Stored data

::::::::

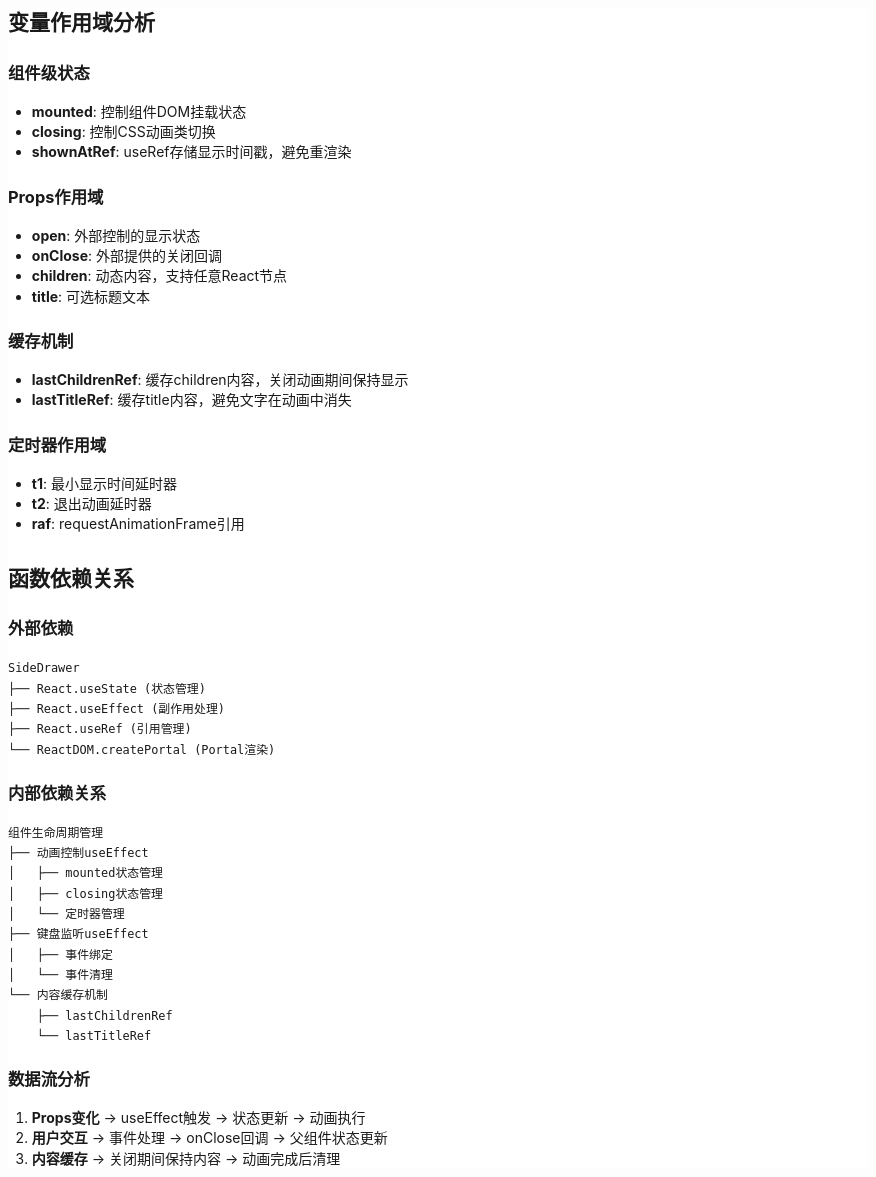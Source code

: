 ## 变量作用域分析

### 组件级状态
- **mounted**: 控制组件DOM挂载状态
- **closing**: 控制CSS动画类切换
- **shownAtRef**: useRef存储显示时间戳，避免重渲染

### Props作用域
- **open**: 外部控制的显示状态
- **onClose**: 外部提供的关闭回调
- **children**: 动态内容，支持任意React节点
- **title**: 可选标题文本

### 缓存机制
- **lastChildrenRef**: 缓存children内容，关闭动画期间保持显示
- **lastTitleRef**: 缓存title内容，避免文字在动画中消失

### 定时器作用域
- **t1**: 最小显示时间延时器
- **t2**: 退出动画延时器
- **raf**: requestAnimationFrame引用

## 函数依赖关系

### 外部依赖
```
SideDrawer
├── React.useState (状态管理)
├── React.useEffect (副作用处理)
├── React.useRef (引用管理)
└── ReactDOM.createPortal (Portal渲染)
```

### 内部依赖关系
```
组件生命周期管理
├── 动画控制useEffect
│   ├── mounted状态管理
│   ├── closing状态管理
│   └── 定时器管理
├── 键盘监听useEffect
│   ├── 事件绑定
│   └── 事件清理
└── 内容缓存机制
    ├── lastChildrenRef
    └── lastTitleRef
```

### 数据流分析
1. **Props变化** → useEffect触发 → 状态更新 → 动画执行
2. **用户交互** → 事件处理 → onClose回调 → 父组件状态更新
3. **内容缓存** → 关闭期间保持内容 → 动画完成后清理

::::::::

§ YOUR GOAL
What is needed is the exact run of lines from the start of the data through the line with "- **lastChildrenRef**: 缓存children内容，关闭动画期间保持显示", both ends included, minus the pictures.

§ COMPLETED EXERCISE
Source code

: ## 变量作用域分析

### 组件级状态
- **mounted**: 控制组件DOM挂载状态
- **closing**: 控制CSS动画类切换
- **shownAtRef**: useRef存储显示时间戳，避免重渲染

### Props作用域
- **open**: 外部控制的显示状态
- **onClose**: 外部提供的关闭回调
- **children**: 动态内容，支持任意React节点
- **title**: 可选标题文本

### 缓存机制
- **lastChildrenRef**: 缓存children内容，关闭动画期间保持显示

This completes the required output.